DSPs power the race to 4G
Mike Demler, Technical Editor - April 21, 2011
The evolution of wireless mobile broadband technology from 3G (third-generation) to 4G (fourth-generation) networks has given rise to considerable marketing hype. The “official” 4G technologies, which the ITU (International Telecommunication Union) designates, are LTE (long-term-evolution)-Advanced and WirelessMAN (metropolitan-area-network)-Advanced, which is perhaps better known as WiMax (worldwide interoperability for microwave access), or IEEE 802.16m. Nevertheless, these facts haven’t stopped a few wireless operators—AT&T and T-Mobile in the United States, for example—from appropriating the designation for their new and improved 3G networks. The companies are boosting their network speed with HSPA+ (evolved high-speed-packet-access) services. The manufacturers generally base these pseudo-4G mutants on software upgrades to 3G base stations, usually with some additional enhancements to the backhaul connection.

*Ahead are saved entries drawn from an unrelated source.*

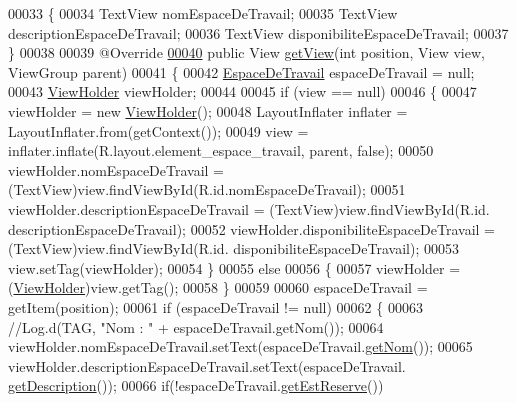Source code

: \begin{DoxyCode}
00033     \{
00034         TextView nomEspaceDeTravail;
00035         TextView descriptionEspaceDeTravail;
00036         TextView disponibiliteEspaceDeTravail;
00037     \}
00038 
00039     @Override
\hyperlink{classcom_1_1lasalle_1_1meeting_1_1_espace_de_travail_adaptateur_a288239cdb1a4e23274361c4a5dc503ba}{00040}     \textcolor{keyword}{public} View \hyperlink{classcom_1_1lasalle_1_1meeting_1_1_espace_de_travail_adaptateur_a288239cdb1a4e23274361c4a5dc503ba}{getView}(\textcolor{keywordtype}{int} position, View view, ViewGroup parent)
00041     \{
00042         \hyperlink{classcom_1_1lasalle_1_1meeting_1_1_espace_de_travail}{EspaceDeTravail} espaceDeTravail = null;
00043         \hyperlink{classcom_1_1lasalle_1_1meeting_1_1_espace_de_travail_adaptateur_1_1_view_holder}{ViewHolder} viewHolder;
00044 
00045         \textcolor{keywordflow}{if} (view == null)
00046         \{
00047             viewHolder = \textcolor{keyword}{new} \hyperlink{classcom_1_1lasalle_1_1meeting_1_1_espace_de_travail_adaptateur_1_1_view_holder}{ViewHolder}();
00048             LayoutInflater inflater = LayoutInflater.from(getContext());
00049             view = inflater.inflate(R.layout.element\_espace\_travail, parent, \textcolor{keyword}{false});
00050             viewHolder.nomEspaceDeTravail = (TextView)view.findViewById(R.id.nomEspaceDeTravail);
00051             viewHolder.descriptionEspaceDeTravail = (TextView)view.findViewById(R.id.
      descriptionEspaceDeTravail);
00052             viewHolder.disponibiliteEspaceDeTravail = (TextView)view.findViewById(R.id.
      disponibiliteEspaceDeTravail);
00053             view.setTag(viewHolder);
00054         \}
00055         \textcolor{keywordflow}{else}
00056         \{
00057             viewHolder = (\hyperlink{classcom_1_1lasalle_1_1meeting_1_1_espace_de_travail_adaptateur_1_1_view_holder}{ViewHolder})view.getTag();
00058         \}
00059 
00060         espaceDeTravail = getItem(position);
00061         \textcolor{keywordflow}{if} (espaceDeTravail != null)
00062         \{
00063             \textcolor{comment}{//Log.d(TAG, "Nom : " + espaceDeTravail.getNom());}
00064             viewHolder.nomEspaceDeTravail.setText(espaceDeTravail.\hyperlink{classcom_1_1lasalle_1_1meeting_1_1_espace_de_travail_ae662e2674616a8548755cb64a38e0432}{getNom}());
00065             viewHolder.descriptionEspaceDeTravail.setText(espaceDeTravail.
      \hyperlink{classcom_1_1lasalle_1_1meeting_1_1_espace_de_travail_a815ecee3f01117f2d9b1d9441b214907}{getDescription}());
00066             \textcolor{keywordflow}{if}(!espaceDeTravail.\hyperlink{classcom_1_1lasalle_1_1meeting_1_1_espace_de_travail_a69fe30f8d3aff92986f4c39402e16ab0}{getEstReserve}())

\end{DoxyCode}
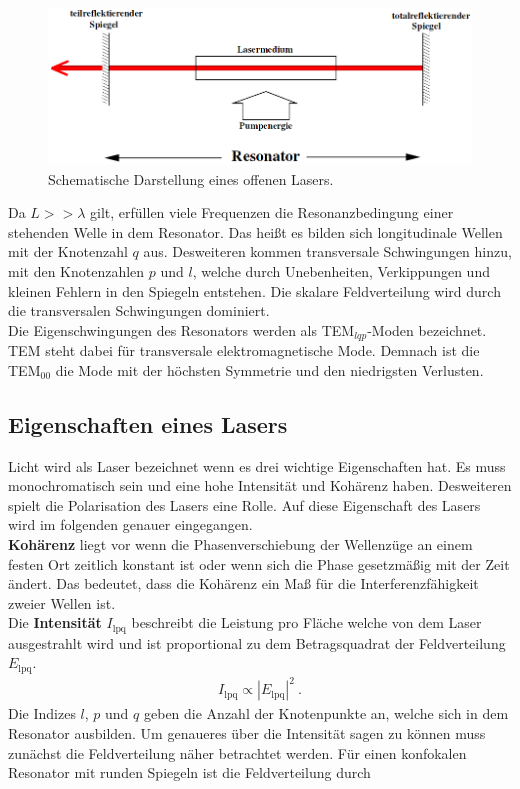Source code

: \begin{figure}[H]
	\includegraphics[width=\linewidth]{Bilder/Resonator.png}
	\caption{Schematische Darstellung eines offenen Lasers. \cite{V61}}
	\label{fig:Laser}
\end{figure}

Da $L >> \lambda$ gilt, erfüllen viele Frequenzen die Resonanzbedingung einer stehenden Welle in dem Resonator. Das heißt es bilden sich longitudinale Wellen mit der Knotenzahl $q$ aus. Desweiteren kommen transversale Schwingungen hinzu, mit den Knotenzahlen $p$ und $l$, welche durch Unebenheiten, Verkippungen und kleinen Fehlern in den Spiegeln entstehen. Die skalare Feldverteilung wird durch die transversalen Schwingungen dominiert. \\
Die Eigenschwingungen des Resonators werden als TEM$_{lqp}$-Moden bezeichnet. TEM steht dabei für transversale elektromagnetische Mode. Demnach ist die TEM$_{00}$ die Mode mit der höchsten Symmetrie und den niedrigsten Verlusten.

\subsection{Eigenschaften eines Lasers}
Licht wird als Laser bezeichnet wenn es drei wichtige Eigenschaften hat. Es muss monochromatisch sein und eine hohe Intensität und Kohärenz haben. Desweiteren spielt die Polarisation des Lasers eine Rolle. Auf diese Eigenschaft des Lasers wird im folgenden genauer eingegangen. \\
\textbf{Kohärenz} liegt vor wenn die Phasenverschiebung der Wellenzüge an einem festen Ort zeitlich konstant ist oder wenn sich die Phase gesetzmäßig mit der Zeit ändert.
Das bedeutet, dass die Kohärenz ein Maß für die Interferenzfähigkeit zweier Wellen ist. \\
Die \textbf{Intensität} $I_\text{lpq}$ beschreibt die Leistung pro Fläche welche von dem Laser ausgestrahlt wird und ist proportional zu dem Betragsquadrat der Feldverteilung $E_\text{lpq}$.
\begin{align*}
	I_\text{lpq} \propto |E_\text{lpq}|^2 \ .
\end{align*}
Die Indizes $l$, $p$ und $q$ geben die Anzahl der Knotenpunkte an, welche sich in dem Resonator ausbilden. Um genaueres über die Intensität sagen zu können muss zunächst die Feldverteilung näher betrachtet werden. Für einen konfokalen Resonator mit runden Spiegeln ist die Feldverteilung durch

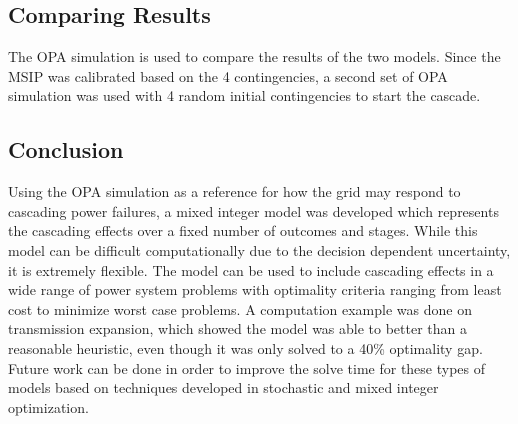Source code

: \subsection{Comparing Results}
The OPA simulation is used to compare the results of the two models.  Since the MSIP was calibrated based on the 4 contingencies, a second set of OPA simulation was used with 4 random initial contingencies to start the cascade.




\subsection{Conclusion}
Using the OPA simulation as a reference for how the grid may respond to cascading power failures, a mixed integer model was developed which represents the cascading effects over a fixed number of outcomes and stages.  While this model can be difficult computationally due to the decision dependent uncertainty, it is extremely flexible.  The model can be used to include cascading effects in a wide range of power system problems with optimality criteria ranging from least cost to minimize worst case problems.  A computation example was done on transmission expansion, which showed the model was able to better than a reasonable heuristic, even though it was only solved to a 40\% optimality gap.  Future work can be done in order to improve the solve time for these types of models based on techniques developed in stochastic and mixed integer optimization.


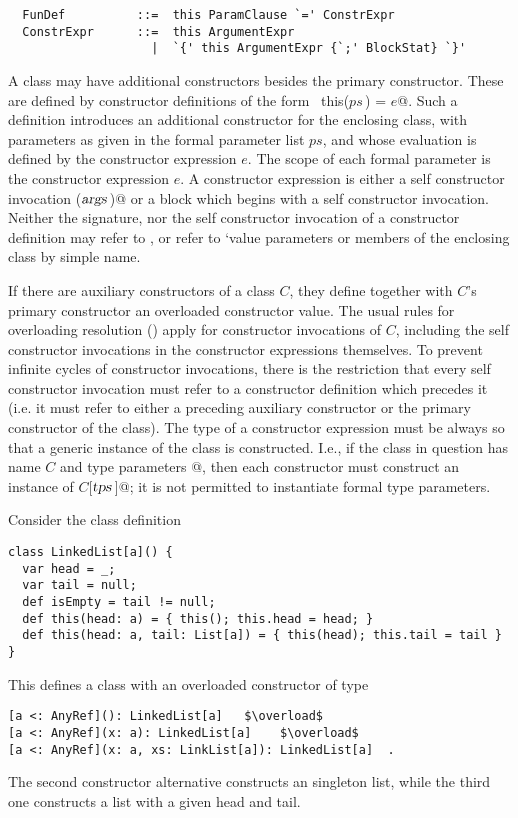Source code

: \documentclass[a4paper,12pt,twoside,titlepage]{book}
\newcommand{\tps}{\mbox{\sl tps}}
\newcommand{\args}{\mbox{\sl args}}
\newcommand{\overload}{\la\mbox{\sf and}\ra}
\begin{document}
\syntax\begin{lstlisting}
  FunDef          ::=  this ParamClause `=' ConstrExpr
  ConstrExpr      ::=  this ArgumentExpr
                    |  `{' this ArgumentExpr {`;' BlockStat} `}'
\end{lstlisting}

A class may have additional constructors besides the primary
constructor.  These are defined by constructor definitions of the form
~\lstinline@def this($ps\,$) = $e$@.  Such a definition introduces an
additional constructor for the enclosing class, with parameters as
given in the formal parameter list $ps$, and whose evaluation is
defined by the constructor expression $e$.  The scope of each formal
parameter is the constructor expression $e$.  A constructor expression
is either a self constructor invocation \lstinline@this($\args\,$)@ or
a block which begins with a self constructor invocation.  Neither the
signature, nor the self constructor invocation of a constructor
definition may refer to \verb@this@, or refer to `value parameters or
members of the enclosing class by simple name.

If there are auxiliary constructors of a class $C$, they define
together with $C$'s primary constructor an overloaded constructor
value. The usual rules for overloading resolution
() apply for constructor invocations of $C$,
including the self constructor invocations in the constructor
expressions themselves. To prevent infinite cycles of constructor
invocations, there is the restriction that every self constructor
invocation must refer to a constructor definition which precedes it
(i.e. it must refer to either a preceding auxiliary constructor or the
primary constructor of the class).  The type of a constructor
expression must be always so that a generic instance of the class is
constructed.  I.e., if the class in question has name $C$ and type
parameters \lstinline@[$\tps\,$]@, then each constructor must construct an
instance of \lstinline@$C$[$\tps\,$]@; it is not permitted to instantiate formal
type parameters.

\example Consider the class definition

\begin{lstlisting}
class LinkedList[a]() {
  var head = _;
  var tail = null;
  def isEmpty = tail != null;  
  def this(head: a) = { this(); this.head = head; }
  def this(head: a, tail: List[a]) = { this(head); this.tail = tail }
}
\end{lstlisting}
This defines a class  with an overloaded constructor of type
\begin{lstlisting}
[a <: AnyRef](): LinkedList[a]   $\overload$
[a <: AnyRef](x: a): LinkedList[a]    $\overload$
[a <: AnyRef](x: a, xs: LinkList[a]): LinkedList[a]  .
\end{lstlisting}
The second constructor alternative constructs an singleton list, while the
third one constructs a list with a given head and tail.
\end{document}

Verizon Wireless, backing LTE, and Sprint and Clearwire, backing WiMax, have begun the transition to the all-IP (Internet Protocol) network architectures that are mandatory for a legitimate 4G system, as has TeliaSonera in Europe, albeit with considerably lower data rates than the 1-Gbps download speed that the ITU-endorsed versions specify. Regardless, if you are designing cellular base stations for either system, you know the reality: 4G’s higher data rates and lower communications latency place much heavier demands on the DSP (digital-signal-processing) components that execute the underlying communication algorithms. LTE specifies a maximum download data rate of 150 Mbps versus HSPA+’s 42 Mbps, and the maximum upload rate increases from 11 to 75 Mbps in LTE.
Industry-standards organization 3GPP (Third Generation Partnership Project) denotes the enhanced 4G base stations as eNodeB (Evolved NodeB, Reference 1). To deliver the coverage, capacity, and throughput demands of 4G, wireless operators must build heterogeneous networks by linking base stations of various sizes—from small femtocells that support just a few users in a residential or an enterprise setting, to whole-building picocells, to wide-area microcells and macrocells that can simultaneously support hundreds or thousands of users. Operators are also managing the 4G rollout by installing multimode base stations with SDRs (software-defined radios) that simultaneously support both 3 and 4G. The scalability of your base-station-DSP design is critical.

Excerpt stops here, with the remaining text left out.